→ **Provided records**
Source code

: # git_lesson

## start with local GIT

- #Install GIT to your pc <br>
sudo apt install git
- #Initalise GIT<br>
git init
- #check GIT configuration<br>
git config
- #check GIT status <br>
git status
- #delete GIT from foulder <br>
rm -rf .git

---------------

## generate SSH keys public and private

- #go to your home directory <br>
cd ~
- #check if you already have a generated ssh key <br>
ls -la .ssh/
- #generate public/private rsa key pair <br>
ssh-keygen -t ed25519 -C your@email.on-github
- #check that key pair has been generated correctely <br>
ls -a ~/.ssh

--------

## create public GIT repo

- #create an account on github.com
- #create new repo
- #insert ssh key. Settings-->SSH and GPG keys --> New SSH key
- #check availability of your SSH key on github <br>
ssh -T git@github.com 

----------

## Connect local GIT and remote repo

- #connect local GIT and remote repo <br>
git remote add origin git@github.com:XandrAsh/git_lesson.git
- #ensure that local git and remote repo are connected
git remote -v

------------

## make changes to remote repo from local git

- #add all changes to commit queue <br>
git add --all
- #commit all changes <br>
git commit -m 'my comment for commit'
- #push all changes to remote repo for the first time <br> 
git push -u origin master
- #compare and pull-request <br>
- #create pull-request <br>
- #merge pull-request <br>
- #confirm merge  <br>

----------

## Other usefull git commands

→ **Work item**
Find the line with "- #delete GIT from foulder <br>" in the material above. Reproduce it and each line after it up to and including the line with "ls -la .ssh/".

→ **Solution**
- #delete GIT from foulder <br>
rm -rf .git

---------------

## generate SSH keys public and private

- #go to your home directory <br>
cd ~
- #check if you already have a generated ssh key <br>
ls -la .ssh/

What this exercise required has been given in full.